## Your goal
With the pictures left out, restate exactly the part below that opens with the line containing "priority order? (1 pt)" and closes with the line containing "in the denominator.".

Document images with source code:
#####

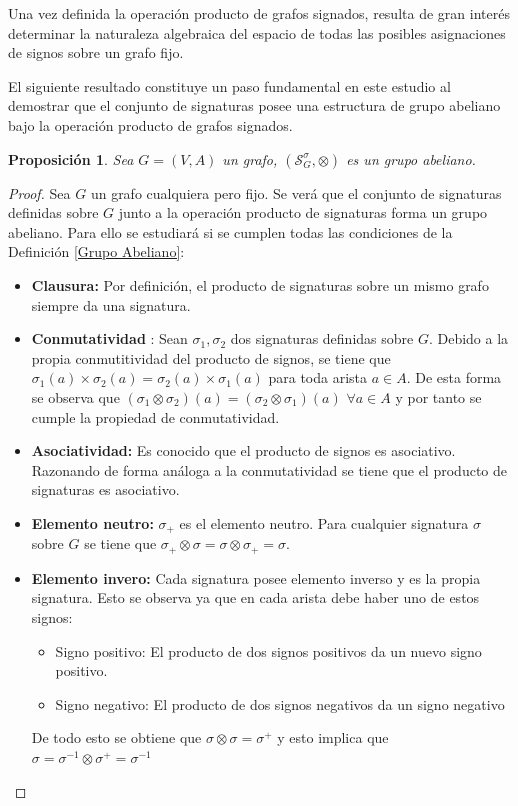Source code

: \documentclass[11pt,a4paper,spanish]{report}
\theoremstyle{plain}
\newtheorem{proposicion}[teorema]{Proposición}
\begin{document}
Una vez definida la operación producto de grafos signados, resulta de gran interés determinar la naturaleza algebraica del espacio de todas las posibles asignaciones de signos sobre un grafo fijo.

El siguiente resultado constituye un paso fundamental en este estudio al demostrar que el conjunto de signaturas posee una estructura de grupo abeliano bajo la operación producto de grafos signados.

\begin{proposicion}\label{abeliano1}
 Sea $G=(V,A)$ un grafo, $(\mathcal{S}^\sigma_G,\otimes)$ es un grupo abeliano.
 
 
\end{proposicion}
\begin{proof} Sea $G$ un grafo cualquiera pero fijo. Se verá que el conjunto de signaturas definidas sobre $G$ junto a la operación producto de signaturas forma un grupo abeliano. Para ello se estudiará si se cumplen todas las condiciones de la Definición \ref{Grupo Abeliano}:

\begin{itemize}


    \item[(i)] \textbf{Clausura:} Por definición, el producto de signaturas sobre un mismo grafo siempre da una signatura.
    \item[(ii)] \textbf{Conmutatividad} : Sean $\sigma_1,\sigma_2$ dos signaturas definidas sobre $G$. 
    Debido a la propia conmutitividad del producto de signos, se tiene que $\sigma_1 (a) \times\sigma_2 (a) = \sigma_2 (a)\times \sigma_1 (a)$ para toda arista $a \in A$. De esta forma se observa que $(\sigma_1 \otimes\sigma_2)(a)=(\sigma_2 \otimes\sigma_1)(a)  $ $\forall a\in A$ y por tanto se cumple la propiedad de conmutatividad.
    
   

\item[(iii)] \textbf{Asociatividad:} Es conocido que el producto de signos es asociativo. Razonando de forma análoga a la conmutatividad se tiene que el producto de  signaturas es asociativo.


    \item[(iv)] \textbf{Elemento neutro:} $\sigma_{+}$ es el elemento neutro. Para cualquier signatura $\sigma$ sobre $G$ se tiene que $\sigma_{+}\otimes\sigma=\sigma\otimes \sigma_{+}=\sigma$.
    \item[(v)] \textbf{Elemento invero:} Cada signatura posee elemento inverso y es la propia signatura. Esto se observa ya que en cada arista debe haber uno de estos signos:
    \begin{itemize}
        \item Signo positivo: El producto de dos signos positivos da un nuevo signo positivo.
        \item Signo negativo: El producto de dos signos negativos da un signo negativo
    \end{itemize}
    De todo esto se obtiene que
    $\sigma \otimes \sigma=\sigma^{+}$  y esto implica que $\sigma = \sigma^{-1}\otimes \sigma^{+}=\sigma^{-1}$
\end{itemize}


\end{proof}
\end{document}
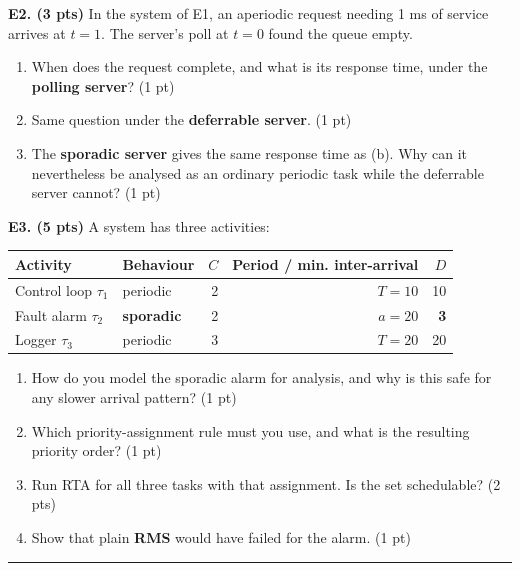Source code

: \documentclass[
  11pt,
]{article}
\newcounter{none} %
\providecommand{\tightlist}{%
  \setlength{\itemsep}{0pt}\setlength{\parskip}{0pt}}
\begin{document}
\textbf{E2. (3 pts)} In the system of E1, an aperiodic request needing 1
ms of service arrives at \(t = 1\). The server's poll at \(t = 0\) found
the queue empty.

\begin{enumerate}
\def\labelenumi{\alph{enumi}.}
\tightlist
\item
  When does the request complete, and what is its response time, under
  the \textbf{polling server}? (1 pt)
\item
  Same question under the \textbf{deferrable server}. (1 pt)
\item
  The \textbf{sporadic server} gives the same response time as (b). Why
  can it nevertheless be analysed as an ordinary periodic task while the
  deferrable server cannot? (1 pt)
\end{enumerate}

\textbf{E3. (5 pts)} A system has three activities:

{\def\LTcaptype{none} %
\begin{longtable}[]{@{}llrrr@{}}
\toprule\noalign{}
Activity & Behaviour & \(C\) & Period / min. inter-arrival & \(D\) \\
\midrule\noalign{}
\endhead
\bottomrule\noalign{}
\endlastfoot
Control loop \(\tau_1\) & periodic & 2 & \(T = 10\) & 10 \\
Fault alarm \(\tau_2\) & \textbf{sporadic} & 2 & \(a = 20\) &
\textbf{3} \\
Logger \(\tau_3\) & periodic & 3 & \(T = 20\) & 20 \\
\end{longtable}
}

\begin{enumerate}
\def\labelenumi{\alph{enumi}.}
\tightlist
\item
  How do you model the sporadic alarm for analysis, and why is this safe
  for any slower arrival pattern? (1 pt)
\item
  Which priority-assignment rule must you use, and what is the resulting
  priority order? (1 pt)
\item
  Run RTA for all three tasks with that assignment. Is the set
  schedulable? (2 pts)
\item
  Show that plain \textbf{RMS} would have failed for the alarm. (1 pt)
\end{enumerate}

\begin{center}\rule{0.5\linewidth}{0.5pt}\end{center}
\end{document}
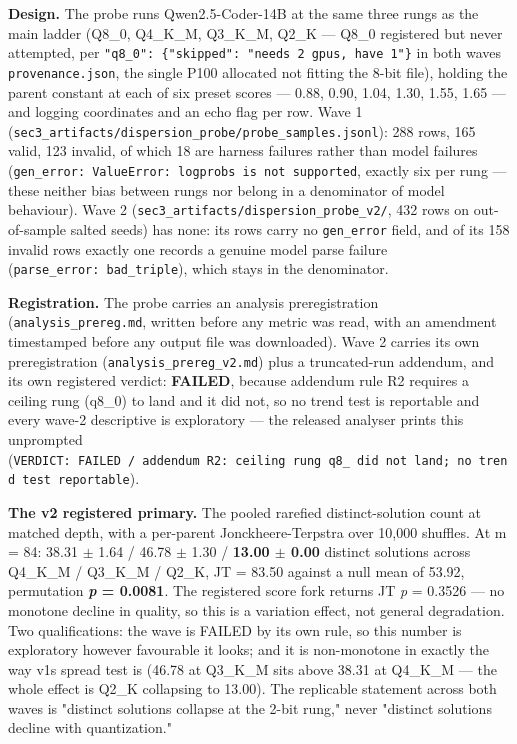 \textbf{Design.} The probe runs Qwen2.5-Coder-14B at the same three rungs as the main ladder (Q8\_0, Q4\_K\_M, Q3\_K\_M, Q2\_K --- Q8\_0 registered but never attempted, per \texttt{"q8\_0":\ \{"skipped":\ "needs\ 2\ gpus,\ have\ 1"\}} in both waves\textquotesingle{} \texttt{provenance.json}, the single P100 allocated not fitting the 8-bit file), holding the parent constant at each of six preset scores --- 0.88, 0.90, 1.04, 1.30, 1.55, 1.65 --- and logging coordinates and an echo flag per row. Wave 1 (\texttt{sec3\_\allowbreak artifacts/\allowbreak dispersion\_\allowbreak probe/\allowbreak probe\_\allowbreak samples.jsonl}): 288 rows, 165 valid, 123 invalid, of which 18 are harness failures rather than model failures (\texttt{gen\_\allowbreak error:\ ValueError:\ logprobs\ is\ not\ supported}, exactly six per rung --- these neither bias between rungs nor belong in a denominator of model behaviour). Wave 2 (\texttt{sec3\_artifacts/dispersion\_probe\_v2/}, 432 rows on out-of-sample salted seeds) has none: its rows carry no \texttt{gen\_error} field, and of its 158 invalid rows exactly one records a genuine model parse failure (\texttt{parse\_error:\ bad\_triple}), which stays in the denominator.

\textbf{Registration.} The probe carries an analysis preregistration (\texttt{analysis\_prereg.md}, written before any metric was read, with an amendment timestamped before any output file was downloaded). Wave 2 carries its own preregistration (\texttt{analysis\_prereg\_v2.md}) plus a truncated-run addendum, and its own registered verdict: \textbf{FAILED}, because addendum rule R2 requires a ceiling rung (q8\_0) to land and it did not, so no trend test is reportable and every wave-2 descriptive is exploratory --- the released analyser prints this unprompted (\texttt{VERDICT:\ FAILED\ /\allowbreak \ addendum\ R2:\ ceiling\ rung\ q8\_\ did\ not\ land;\ no\ trend\ test\ reportable}).

\textbf{The v2 registered primary.} The pooled rarefied distinct-solution count at matched depth, with a per-parent Jonckheere-Terpstra over 10,000 shuffles. At m = 84: 38.31 \(\pm\) 1.64 / 46.78 \(\pm\) 1.30 / \textbf{13.00 \(\pm\) 0.00} distinct solutions across Q4\_K\_M / Q3\_K\_M / Q2\_K, JT = 83.50 against a null mean of 53.92, permutation \textbf{\emph{p} = 0.0081}. The registered score fork returns JT \emph{p} = 0.3526 --- no monotone decline in quality, so this is a variation effect, not general degradation. Two qualifications: the wave is FAILED by its own rule, so this number is exploratory however favourable it looks; and it is non-monotone in exactly the way v1\textquotesingle s spread test is (46.78 at Q3\_K\_M sits above 38.31 at Q4\_K\_M --- the whole effect is Q2\_K collapsing to 13.00). The replicable statement across both waves is "distinct solutions collapse at the 2-bit rung," never "distinct solutions decline with quantization."

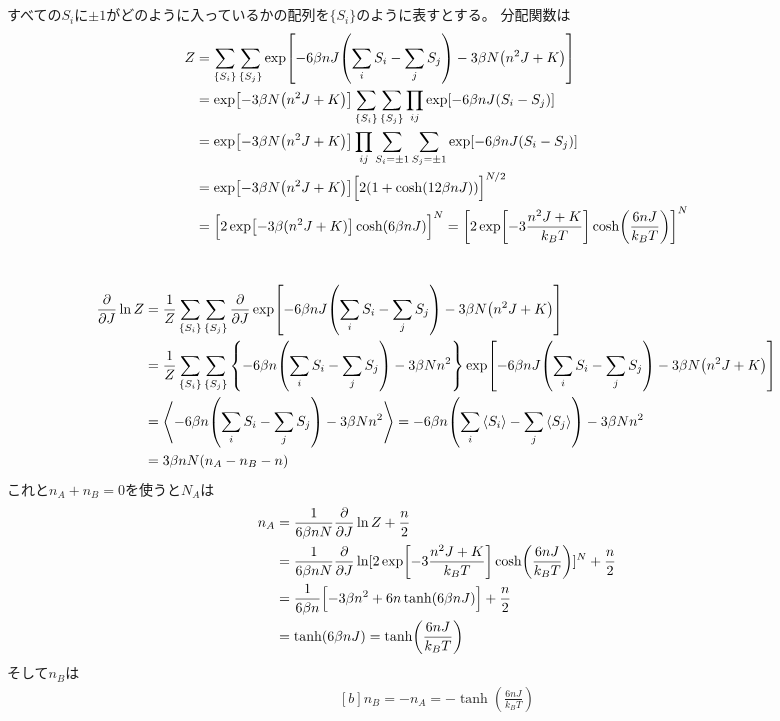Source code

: \documentclass[../ap_2008.tex]{subfiles}
\begin{document}
\section{}
すべての\(S_i\)に\(\pm 1\)がどのように入っているかの配列を\(\{S_i\}\)のように表すとする。
分配関数は
\begin{equation}\begin{aligned}[b]
    Z &= \sum_{\{S_i\}}\sum_{\{S_j\}}\exp[-6\beta nJ\qty(\sum_i S_i - \sum_j S_j)-3\beta N\qty(n^2J+K)]\\
    &= \exp[-3\beta N\qty(n^2J+K)]\sum_{\{S_i\}}\sum_{\{S_j\}}\prod_{ij}\exp[-6\beta nJ\qty(S_i - S_j)]\\
    &= \exp[-3\beta N\qty(n^2J+K)]\prod_{ij} \sum_{S_i = \pm 1}\sum_{S_j = \pm 1}\exp[-6\beta nJ\qty(S_i - S_j)]\\
    &= \exp[-3\beta N\qty(n^2J+K)]\Bigl[2(1+\cosh(12\beta nJ))\Bigr]^{N/2}\\
    &= \Bigl[2\exp[-3\beta(n^2J+K)]\cosh(6\beta nJ)\Bigr]^N
    =  \qty[2\exp[-3\frac{n^2J+K}{k_BT}]\cosh(\frac{6nJ}{k_BT})]^N
\end{aligned}\end{equation}

\section{}
\begin{equation}\begin{aligned}[b]
    \pdv{J}\ln Z
    &= \frac{1}{Z}\sum_{\{S_i\}}\sum_{\{S_j\}}\pdv{J} \exp[-6\beta nJ\qty(\sum_i S_i - \sum_j S_j)-3\beta N\qty(n^2J+K)]\\
    &= \frac{1}{Z}\sum_{\{S_i\}}\sum_{\{S_j\}}\qty{-6\beta n\qty(\sum_i S_i - \sum_j S_j)-3\beta Nn^2} \exp[-6\beta nJ\qty(\sum_i S_i - \sum_j S_j)-3\beta N\qty(n^2J+K)]\\
    &= \ev{-6\beta n\qty(\sum_i S_i - \sum_j S_j)-3\beta Nn^2}
    = -6\beta n\qty(\sum_i \ev{S_i} - \sum_j \ev{S_j})-3\beta Nn^2\\
    &= 3\beta nN\qty(n_A-n_B-n)
\end{aligned}\end{equation}
これと\(n_A+n_B = 0\)を使うと\(N_A\)は
\begin{equation}\begin{aligned}[b]
    n_A &= \frac{1}{6\beta nN}\pdv{J}\ln Z +\frac{n}{2}\\
    &= \frac{1}{6\beta nN}\pdv{J}\ln[2\exp[-3\frac{n^2J+K}{k_BT}]\cosh(\frac{6nJ}{k_BT})]^N + \frac{n}{2}\\
    &= \frac{1}{6\beta n}\Bigl[-3\beta n^2+6n\tanh(6\beta n J)\Bigr] + \frac{n}{2}\\
    &= \tanh(6\beta nJ) = \tanh(\frac{6nJ}{k_BT})
\end{aligned}\end{equation}
そして\(n_B\)は
\begin{equation}\begin{aligned}[b]
    n_B = -n_A = -\tanh(\frac{6nJ}{k_BT})
\end{aligned}\end{equation}
\end{document}
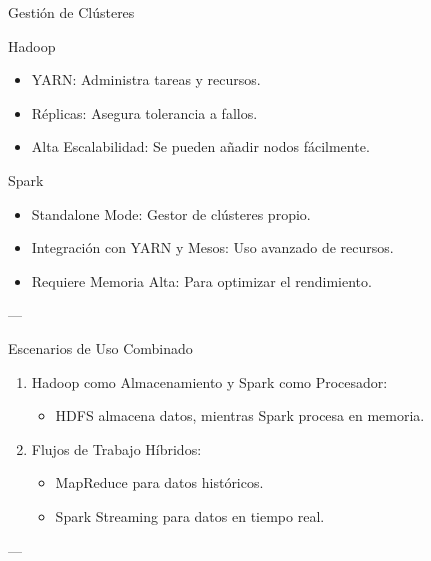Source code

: \documentclass[presentation]{beamer}
\begin{document}
\begin{frame}[label={sec:orgee3dfcb}]{Gestión de Clústeres}
\begin{block}{Hadoop}
\begin{itemize}
\item \alert{\alert{YARN:}} Administra tareas y recursos.
\item \alert{\alert{Réplicas:}} Asegura tolerancia a fallos.
\item \alert{\alert{Alta Escalabilidad:}} Se pueden añadir nodos fácilmente.
\end{itemize}
\end{block}

\begin{block}{Spark}
\begin{itemize}
\item \alert{\alert{Standalone Mode:}} Gestor de clústeres propio.
\item \alert{\alert{Integración con YARN y Mesos:}} Uso avanzado de recursos.
\item \alert{\alert{Requiere Memoria Alta:}} Para optimizar el rendimiento.
\end{itemize}

---
\end{block}
\end{frame}

\begin{frame}[label={sec:org1cdbac6}]{Escenarios de Uso Combinado}
\begin{enumerate}
\item \alert{\alert{Hadoop como Almacenamiento y Spark como Procesador:}}
\begin{itemize}
\item HDFS almacena datos, mientras Spark procesa en memoria.
\end{itemize}
\item \alert{\alert{Flujos de Trabajo Híbridos:}}
\begin{itemize}
\item MapReduce para datos históricos.
\item Spark Streaming para datos en tiempo real.
\end{itemize}
\end{enumerate}

---
\end{frame}
\end{document}
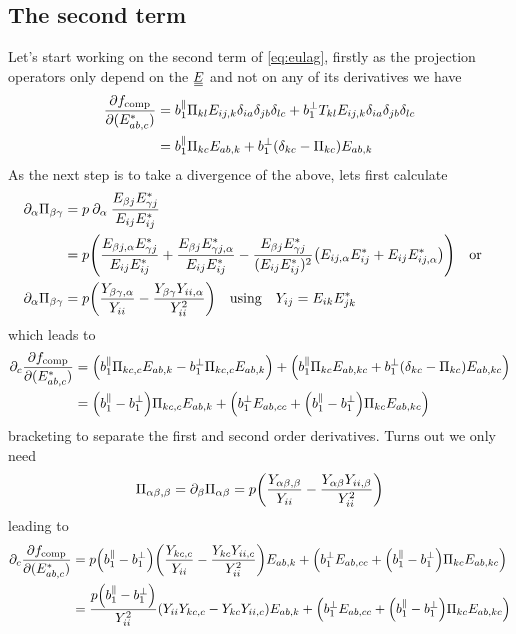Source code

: \documentclass{article}
\newcommand\barbelow[1]{\stackunder[1.2pt]{$#1$}{\rule{1.5ex}{.1ex}}}
\newcommand{\du}[1]{\barbelow{\barbelow{#1}}}
\newcommand{\pp}{\partial}
\begin{document}
\subsection{The second term}
Let's start working on the second term of \cref{eq:eulag}, firstly as the projection operators only depend on the $\du{E}$ and not on any of its derivatives we have
\begin{align}
    \pdv{f_\text{comp}}{(E_{ab,c}^*)} &= b_1^\parallel \Pi_{kl} E_{ij,k}\delta_{ia}\delta_{jb}\delta_{lc} + b_1^\perp T_{kl} E_{ij,k}\delta_{ia}\delta_{jb}\delta_{lc} \\
    &= b_1^\parallel \Pi_{kc} E_{ab,k} + b_1^\perp \qty(\delta_{kc} - \Pi_{kc}) E_{ab,k}
\end{align}
As the next step is to take a divergence of the above, lets first calculate
\begin{align}
    \pp_\alpha \Pi_{\beta\gamma} &= p \mathbin{\pp_\alpha} \frac{E_{\beta j}E_{\gamma j}^*}{E_{ij}E_{ij}^*} \\
    &= p \qty(\frac{E_{\beta j, \alpha}E_{\gamma j}^*}{E_{ij}E_{ij}^*} + \frac{E_{\beta j}E_{\gamma j, \alpha}^*}{E_{ij}E_{ij}^*} - \frac{E_{\beta j}E_{\gamma j}^*}{(E_{ij}E_{ij}^*)^2}\qty(E_{ij,\alpha}E_{ij}^* + E_{ij}E_{ij,\alpha}^*) ) && \text{or} \\
    \pp_\alpha \Pi_{\beta\gamma} &= p \qty(\frac{Y_{\beta\gamma,\alpha}}{Y_{ii}} - \frac{Y_{\beta\gamma} Y_{ii,\alpha}}{Y_{ii}^2}) \qq{using} Y_{ij} = E_{ik}E_{jk}^*
\end{align}
which leads to
\begin{align}
    \pp_c \pdv{f_\text{comp}}{(E_{ab,c}^*)} &= \qty(b_1^\parallel \Pi_{kc,c} E_{ab,k} - b_1^\perp \Pi_{kc,c} E_{ab,k}) + \qty(b_1^\parallel \Pi_{kc} E_{ab,kc} + b_1^\perp \qty(\delta_{kc} - \Pi_{kc}) E_{ab,kc}) \\
    &= \qty(b_1^\parallel - b_1^\perp) \Pi_{kc,c} E_{ab,k} + \qty(b_1^\perp E_{ab,cc} + \qty(b_1^\parallel - b_1^\perp) \Pi_{kc} E_{ab,kc}) \label{eq:secondtermfirst}
\end{align}
bracketing to separate the first and second order derivatives. Turns out we only need
\begin{equation}
    \Pi_{\alpha\beta,\beta} = \pp_\beta \Pi_{\alpha\beta} = p \qty(\frac{Y_{\alpha\beta,\beta}}{Y_{ii}} - \frac{Y_{\alpha\beta} Y_{ii,\beta}}{Y_{ii}^2})
\end{equation}
leading to
\begin{align}
    \pp_c \pdv{f_\text{comp}}{(E_{ab,c}^*)} &= p\qty(b_1^\parallel - b_1^\perp) \qty(\frac{Y_{kc,c}}{Y_{ii}} - \frac{Y_{kc} Y_{ii,c}}{Y_{ii}^2}) E_{ab,k} + \qty(b_1^\perp E_{ab,cc} + \qty(b_1^\parallel - b_1^\perp) \Pi_{kc} E_{ab,kc}) \\
    &= \frac{p\qty(b_1^\parallel - b_1^\perp)}{Y_{ii}^2} \qty(Y_{ii}Y_{kc,c} - Y_{kc} Y_{ii,c}) E_{ab,k} + \qty(b_1^\perp E_{ab,cc} + \qty(b_1^\parallel - b_1^\perp) \Pi_{kc} E_{ab,kc})
\end{align}
\end{document}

#####

## Answer box
  priority order? (1 pt)
\item
  Run RTA for all three tasks with that assignment. Is the set
  schedulable? (2 pts)
\item
  Show that plain \textbf{RMS} would have failed for the alarm. (1 pt)
\end{enumerate}

\begin{center}\rule{0.5\linewidth}{0.5pt}\end{center}
\end{document}
 \textbf{Design.} The probe runs Qwen2.5-Coder-14B at the same three rungs as the main ladder (Q8\_0, Q4\_K\_M, Q3\_K\_M, Q2\_K --- Q8\_0 registered but never attempted, per \texttt{"q8\_0":\ \{"skipped":\ "needs\ 2\ gpus,\ have\ 1"\}} in both waves\textquotesingle{} \texttt{provenance.json}, the single P100 allocated not fitting the 8-bit file), holding the parent constant at each of six preset scores --- 0.88, 0.90, 1.04, 1.30, 1.55, 1.65 --- and logging coordinates and an echo flag per row. Wave 1 (\texttt{sec3\_\allowbreak artifacts/\allowbreak dispersion\_\allowbreak probe/\allowbreak probe\_\allowbreak samples.jsonl}): 288 rows, 165 valid, 123 invalid, of which 18 are harness failures rather than model failures (\texttt{gen\_\allowbreak error:\ ValueError:\ logprobs\ is\ not\ supported}, exactly six per rung --- these neither bias between rungs nor belong in a denominator of model behaviour). Wave 2 (\texttt{sec3\_artifacts/dispersion\_probe\_v2/}, 432 rows on out-of-sample salted seeds) has none: its rows carry no \texttt{gen\_error} field, and of its 158 invalid rows exactly one records a genuine model parse failure (\texttt{parse\_error:\ bad\_triple}), which stays in the denominator.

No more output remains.